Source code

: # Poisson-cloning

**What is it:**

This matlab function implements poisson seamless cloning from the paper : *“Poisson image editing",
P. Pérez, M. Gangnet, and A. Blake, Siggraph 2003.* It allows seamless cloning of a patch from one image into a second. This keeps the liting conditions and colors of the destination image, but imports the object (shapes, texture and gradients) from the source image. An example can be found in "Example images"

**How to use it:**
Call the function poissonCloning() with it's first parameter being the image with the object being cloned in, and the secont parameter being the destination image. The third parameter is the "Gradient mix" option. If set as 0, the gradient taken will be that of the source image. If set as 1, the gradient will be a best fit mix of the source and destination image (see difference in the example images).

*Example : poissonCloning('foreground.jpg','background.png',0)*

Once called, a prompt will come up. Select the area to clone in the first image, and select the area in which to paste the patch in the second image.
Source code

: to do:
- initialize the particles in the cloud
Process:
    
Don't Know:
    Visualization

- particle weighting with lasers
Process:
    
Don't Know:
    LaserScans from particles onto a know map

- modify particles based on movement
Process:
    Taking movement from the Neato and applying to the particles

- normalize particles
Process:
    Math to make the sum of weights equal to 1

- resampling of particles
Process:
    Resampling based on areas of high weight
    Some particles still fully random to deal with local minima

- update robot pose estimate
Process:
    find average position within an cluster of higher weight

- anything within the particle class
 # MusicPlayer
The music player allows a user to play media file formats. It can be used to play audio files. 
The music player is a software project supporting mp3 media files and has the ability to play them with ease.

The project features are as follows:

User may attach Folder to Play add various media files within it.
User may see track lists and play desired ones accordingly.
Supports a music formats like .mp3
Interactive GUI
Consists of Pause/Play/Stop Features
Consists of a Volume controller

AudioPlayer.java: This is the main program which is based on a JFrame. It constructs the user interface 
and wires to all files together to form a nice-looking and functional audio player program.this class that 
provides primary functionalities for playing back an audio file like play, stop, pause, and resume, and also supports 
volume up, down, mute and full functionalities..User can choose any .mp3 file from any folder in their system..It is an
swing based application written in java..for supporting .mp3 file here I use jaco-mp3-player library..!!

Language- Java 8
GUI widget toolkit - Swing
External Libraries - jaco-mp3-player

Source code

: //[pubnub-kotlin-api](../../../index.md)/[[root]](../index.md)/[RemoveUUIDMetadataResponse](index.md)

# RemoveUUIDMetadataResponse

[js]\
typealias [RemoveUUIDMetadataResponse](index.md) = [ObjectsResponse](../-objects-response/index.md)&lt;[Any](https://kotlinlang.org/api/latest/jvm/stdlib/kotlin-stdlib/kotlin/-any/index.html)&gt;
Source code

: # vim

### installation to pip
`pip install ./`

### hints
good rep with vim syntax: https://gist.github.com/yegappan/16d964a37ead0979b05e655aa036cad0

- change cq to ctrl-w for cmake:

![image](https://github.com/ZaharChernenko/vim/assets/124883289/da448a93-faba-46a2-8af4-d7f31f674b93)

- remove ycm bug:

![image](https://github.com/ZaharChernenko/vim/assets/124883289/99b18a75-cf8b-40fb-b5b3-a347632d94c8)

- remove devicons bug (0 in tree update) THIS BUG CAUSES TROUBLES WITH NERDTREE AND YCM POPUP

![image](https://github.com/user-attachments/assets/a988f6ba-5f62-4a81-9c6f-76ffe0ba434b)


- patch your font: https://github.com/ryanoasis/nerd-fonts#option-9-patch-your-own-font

##############################

## Task requirements:
Your task is to copy each line of the listing that holds the word "kotlin".

## Reply:
: //[pubnub-kotlin-api](../../../index.md)/[[root]](../index.md)/[RemoveUUIDMetadataResponse](index.md)
typealias [RemoveUUIDMetadataResponse](index.md) = [ObjectsResponse](../-objects-response/index.md)&lt;[Any](https://kotlinlang.org/api/latest/jvm/stdlib/kotlin-stdlib/kotlin/-any/index.html)&gt;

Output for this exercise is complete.